**Assigned task**
Line by line, return everything in the listing exactly.
╔══
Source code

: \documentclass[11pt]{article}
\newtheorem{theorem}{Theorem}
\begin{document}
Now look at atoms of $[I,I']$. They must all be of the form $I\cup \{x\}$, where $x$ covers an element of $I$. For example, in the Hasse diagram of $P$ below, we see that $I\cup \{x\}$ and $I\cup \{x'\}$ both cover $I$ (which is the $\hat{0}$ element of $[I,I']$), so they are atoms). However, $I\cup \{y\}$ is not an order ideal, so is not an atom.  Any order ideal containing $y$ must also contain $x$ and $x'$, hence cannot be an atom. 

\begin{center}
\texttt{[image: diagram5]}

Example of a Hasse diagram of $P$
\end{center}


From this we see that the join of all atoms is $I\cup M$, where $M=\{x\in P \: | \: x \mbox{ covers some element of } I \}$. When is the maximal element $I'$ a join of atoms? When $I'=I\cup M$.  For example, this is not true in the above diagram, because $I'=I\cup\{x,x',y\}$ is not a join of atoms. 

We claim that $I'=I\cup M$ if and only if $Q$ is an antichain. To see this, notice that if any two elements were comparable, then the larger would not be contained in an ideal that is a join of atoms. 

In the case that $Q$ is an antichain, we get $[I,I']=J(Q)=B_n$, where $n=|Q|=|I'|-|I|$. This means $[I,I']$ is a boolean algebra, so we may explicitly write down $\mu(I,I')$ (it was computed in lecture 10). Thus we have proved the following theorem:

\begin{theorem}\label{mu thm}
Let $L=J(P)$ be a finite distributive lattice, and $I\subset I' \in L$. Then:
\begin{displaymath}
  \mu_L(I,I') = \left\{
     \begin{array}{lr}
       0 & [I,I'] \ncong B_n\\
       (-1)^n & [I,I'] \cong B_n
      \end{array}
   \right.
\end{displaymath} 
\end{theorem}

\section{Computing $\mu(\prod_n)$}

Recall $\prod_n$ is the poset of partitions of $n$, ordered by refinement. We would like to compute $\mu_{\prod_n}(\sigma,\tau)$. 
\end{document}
╚══
**Solution to this task**
Source code

: \documentclass[11pt]{article}
\newtheorem{theorem}{Theorem}
\begin{document}
Now look at atoms of $[I,I']$. They must all be of the form $I\cup \{x\}$, where $x$ covers an element of $I$. For example, in the Hasse diagram of $P$ below, we see that $I\cup \{x\}$ and $I\cup \{x'\}$ both cover $I$ (which is the $\hat{0}$ element of $[I,I']$), so they are atoms). However, $I\cup \{y\}$ is not an order ideal, so is not an atom.  Any order ideal containing $y$ must also contain $x$ and $x'$, hence cannot be an atom. 

\begin{center}
\texttt{[image: diagram5]}

Example of a Hasse diagram of $P$
\end{center}


From this we see that the join of all atoms is $I\cup M$, where $M=\{x\in P \: | \: x \mbox{ covers some element of } I \}$. When is the maximal element $I'$ a join of atoms? When $I'=I\cup M$.  For example, this is not true in the above diagram, because $I'=I\cup\{x,x',y\}$ is not a join of atoms. 

We claim that $I'=I\cup M$ if and only if $Q$ is an antichain. To see this, notice that if any two elements were comparable, then the larger would not be contained in an ideal that is a join of atoms. 

In the case that $Q$ is an antichain, we get $[I,I']=J(Q)=B_n$, where $n=|Q|=|I'|-|I|$. This means $[I,I']$ is a boolean algebra, so we may explicitly write down $\mu(I,I')$ (it was computed in lecture 10). Thus we have proved the following theorem:

\begin{theorem}\label{mu thm}
Let $L=J(P)$ be a finite distributive lattice, and $I\subset I' \in L$. Then:
\begin{displaymath}
  \mu_L(I,I') = \left\{
     \begin{array}{lr}
       0 & [I,I'] \ncong B_n\\
       (-1)^n & [I,I'] \cong B_n
      \end{array}
   \right.
\end{displaymath} 
\end{theorem}

\section{Computing $\mu(\prod_n)$}

Recall $\prod_n$ is the poset of partitions of $n$, ordered by refinement. We would like to compute $\mu_{\prod_n}(\sigma,\tau)$. 
\end{document}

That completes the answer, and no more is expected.